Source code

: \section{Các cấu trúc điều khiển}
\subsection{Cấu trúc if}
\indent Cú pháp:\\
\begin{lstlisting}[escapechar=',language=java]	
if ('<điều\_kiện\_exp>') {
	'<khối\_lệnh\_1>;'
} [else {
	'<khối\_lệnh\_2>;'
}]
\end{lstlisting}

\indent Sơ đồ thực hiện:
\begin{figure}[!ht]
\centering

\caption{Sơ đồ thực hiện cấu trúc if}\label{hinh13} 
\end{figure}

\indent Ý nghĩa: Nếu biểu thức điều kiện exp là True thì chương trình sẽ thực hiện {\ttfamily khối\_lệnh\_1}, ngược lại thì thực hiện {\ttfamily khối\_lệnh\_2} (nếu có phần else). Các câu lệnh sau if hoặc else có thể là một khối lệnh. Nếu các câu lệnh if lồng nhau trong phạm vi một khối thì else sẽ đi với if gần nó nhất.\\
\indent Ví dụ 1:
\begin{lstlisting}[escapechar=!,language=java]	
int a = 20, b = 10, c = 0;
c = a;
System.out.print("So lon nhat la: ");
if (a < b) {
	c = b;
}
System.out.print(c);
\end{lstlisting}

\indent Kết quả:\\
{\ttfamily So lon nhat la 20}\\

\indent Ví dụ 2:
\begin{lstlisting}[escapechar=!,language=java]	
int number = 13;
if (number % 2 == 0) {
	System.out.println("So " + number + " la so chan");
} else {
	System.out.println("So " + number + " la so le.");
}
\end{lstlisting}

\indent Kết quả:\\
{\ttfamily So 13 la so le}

==================================================

▸ EXERCISE GOAL: Every line above with the word "khối" is to be copied out.

▸ ANSWER TO THIS PROBLEM:
	'<khối\_lệnh\_1>;'
	'<khối\_lệnh\_2>;'
\indent Ý nghĩa: Nếu biểu thức điều kiện exp là True thì chương trình sẽ thực hiện {\ttfamily khối\_lệnh\_1}, ngược lại thì thực hiện {\ttfamily khối\_lệnh\_2} (nếu có phần else). Các câu lệnh sau if hoặc else có thể là một khối lệnh. Nếu các câu lệnh if lồng nhau trong phạm vi một khối thì else sẽ đi với if gần nó nhất.\\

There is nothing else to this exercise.